What is needed to overturn its humiliations,
Those blockages to the heart?

How do you steel yourself to the tyrant,
A vulture to grievances, 
Hungering to starve you of freedom from anger's shackles?

How can you face your nearest,
Those mired in the myth, and say to them, "Enough?"

For as long as you remember your own hurt through the autocrat's filter
You walk the earth tatooed with dead children,
Living as a prisoner to be fattened with lies and devoured.

----------------------
Putin has called his war "a special military operation to demilitarize and denazify Ukraine." While this description may seem absurd to most of us, it taps into grievances still felt in Russian families, perpetuating a viscious circle of never-ending self-victimization. Putin needs this sense of indignation to run strong in order to maintain public support as his war brings hardship upon his own people. For years there has been a neo-Nazi battalion in the Ukrainian army (see the Azov fighters), but, unpalatable as their views are, the reality is that they are a small group, many of them have Russian as their first language, and their ideology is more similar to Putin's ultra-nationalism than any brand of nationalism to be found in Ukraine. The idea that Kyivs "fascist junta" wants to cleanse East Ukraine of Russian speakers is exaggerated.

Victory over Nazi Germany in 1945 represented both a high point in a humiliating Russian century and a low point: During WWII Russians lost more of their countrymen than any other Soviet Republic, and the Soviet Union more citizens than any other country. There are many Russian families with a story from the Great Patriotic War, as WWII is known in Russia - Putin has shared his version of the fate of his own family's suffering in public
repeatedly. The rapid onset of the Cold War meant that this loss of life went relatively unacknowledged by the rest of the world, a humiliation that was compounded both by the miserable conditions of the Soviet Union as well as ironically its collapse in 1991. For a few years, world leaders attended Victory Day on the 9th of May, Russia's biggest annual celebration, until Putin's invasion of Crimea in March 2014 made attendance unpopular.
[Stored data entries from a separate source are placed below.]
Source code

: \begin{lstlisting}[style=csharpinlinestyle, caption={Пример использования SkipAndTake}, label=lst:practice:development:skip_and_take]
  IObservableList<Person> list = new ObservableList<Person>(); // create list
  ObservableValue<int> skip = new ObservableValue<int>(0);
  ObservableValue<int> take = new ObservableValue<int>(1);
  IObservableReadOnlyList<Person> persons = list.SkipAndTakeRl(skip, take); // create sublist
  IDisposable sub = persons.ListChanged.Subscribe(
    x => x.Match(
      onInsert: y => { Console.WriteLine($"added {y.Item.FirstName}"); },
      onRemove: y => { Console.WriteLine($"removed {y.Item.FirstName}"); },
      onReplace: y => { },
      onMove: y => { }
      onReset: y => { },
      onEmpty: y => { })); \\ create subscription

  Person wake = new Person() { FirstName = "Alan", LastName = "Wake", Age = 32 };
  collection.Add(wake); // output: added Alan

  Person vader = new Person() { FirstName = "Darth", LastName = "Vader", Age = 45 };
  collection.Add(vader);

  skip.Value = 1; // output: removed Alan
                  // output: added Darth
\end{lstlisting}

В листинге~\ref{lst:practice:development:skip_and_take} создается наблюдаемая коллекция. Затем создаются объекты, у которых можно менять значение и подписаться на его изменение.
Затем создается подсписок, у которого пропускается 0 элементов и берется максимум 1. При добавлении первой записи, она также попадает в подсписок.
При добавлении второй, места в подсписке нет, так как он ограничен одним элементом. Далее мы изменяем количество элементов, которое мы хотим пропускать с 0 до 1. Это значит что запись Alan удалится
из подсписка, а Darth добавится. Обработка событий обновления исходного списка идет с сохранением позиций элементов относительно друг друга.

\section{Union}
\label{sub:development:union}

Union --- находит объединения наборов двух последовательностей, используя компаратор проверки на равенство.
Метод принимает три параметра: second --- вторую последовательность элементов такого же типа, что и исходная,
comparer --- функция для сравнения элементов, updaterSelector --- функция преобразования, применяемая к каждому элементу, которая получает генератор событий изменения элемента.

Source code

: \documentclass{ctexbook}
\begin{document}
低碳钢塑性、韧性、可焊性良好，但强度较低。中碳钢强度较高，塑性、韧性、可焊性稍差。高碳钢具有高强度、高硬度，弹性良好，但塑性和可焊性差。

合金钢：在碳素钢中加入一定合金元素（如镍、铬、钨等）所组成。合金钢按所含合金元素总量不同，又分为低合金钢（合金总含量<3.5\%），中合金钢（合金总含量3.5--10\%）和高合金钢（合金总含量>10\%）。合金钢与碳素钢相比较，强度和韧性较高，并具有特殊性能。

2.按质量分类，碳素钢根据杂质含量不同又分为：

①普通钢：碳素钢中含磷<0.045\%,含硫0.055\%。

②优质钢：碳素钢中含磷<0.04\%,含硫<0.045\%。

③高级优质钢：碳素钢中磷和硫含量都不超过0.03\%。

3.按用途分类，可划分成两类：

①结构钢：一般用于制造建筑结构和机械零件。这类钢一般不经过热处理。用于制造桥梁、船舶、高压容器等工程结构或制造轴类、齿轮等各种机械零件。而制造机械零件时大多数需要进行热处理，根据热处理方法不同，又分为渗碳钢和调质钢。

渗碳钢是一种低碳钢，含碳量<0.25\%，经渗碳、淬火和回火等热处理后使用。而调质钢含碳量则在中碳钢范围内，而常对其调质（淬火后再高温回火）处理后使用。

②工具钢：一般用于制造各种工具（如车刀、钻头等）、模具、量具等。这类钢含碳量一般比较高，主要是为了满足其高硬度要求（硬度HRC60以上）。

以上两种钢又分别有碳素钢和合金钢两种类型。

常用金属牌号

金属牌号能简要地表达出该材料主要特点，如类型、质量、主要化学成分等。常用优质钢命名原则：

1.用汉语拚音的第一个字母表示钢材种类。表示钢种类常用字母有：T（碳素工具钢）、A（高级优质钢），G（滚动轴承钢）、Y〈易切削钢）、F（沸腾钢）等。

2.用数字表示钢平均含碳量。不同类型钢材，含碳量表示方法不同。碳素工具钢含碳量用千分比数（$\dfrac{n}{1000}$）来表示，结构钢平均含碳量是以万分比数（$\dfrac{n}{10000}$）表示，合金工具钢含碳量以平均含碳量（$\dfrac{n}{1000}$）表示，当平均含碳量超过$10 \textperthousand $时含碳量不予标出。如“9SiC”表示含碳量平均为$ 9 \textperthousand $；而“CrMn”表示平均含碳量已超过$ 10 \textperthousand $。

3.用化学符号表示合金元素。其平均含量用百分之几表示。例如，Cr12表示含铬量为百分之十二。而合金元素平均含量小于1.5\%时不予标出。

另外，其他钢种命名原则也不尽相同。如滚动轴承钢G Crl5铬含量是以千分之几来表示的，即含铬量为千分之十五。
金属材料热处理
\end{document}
Putin has long worked hard to erase the Soviet Union's duplicitous role in WWII in which it forged an agreement with Hitler to divide up Eastern Europe until the Reich turned on it with Operation Barbarossa in 1941. It is no coincidence that even discussing this period in Russia today is regarded as a criminal offense. Between Putin's tampering with history through his memory laws and the earlier relentless Soviet propaganda machine, Russians have had limited opportunity to come to terms with their nation's role in this traumatic event. 

This type of grievance is notoriously difficult to shed, even in societies that are free. For example, while some German families continue to cultivate a sense of victimization for their unrecognized, unmourned suffering and war losses (I come from one of them), their standard of living improved rapidly and to such an extent as a result of the Marshall Plan and West Germany's integration by the liberal democracies that this sense of grievance didn't have the chance to affect political stability. Importantly, citizens have the option of access to facts if they so choose. It is no coincidence that in the 2000's the far right in Germany flared up in the eastern part where, under the East German totalitarian regime, myths about the "fascist" west blanketed any serious confrontation with history. The same has been true in other parts of the former eastern bloc, including in Poland where it is illegal to claim that Poles were complicit in the Holocaust - the myth that they were solely victims must be upheld in order for governing politicians to play on the public's sense of grievance. Ukraine's very own Azov fighters might be seen as a symptom of the same problem.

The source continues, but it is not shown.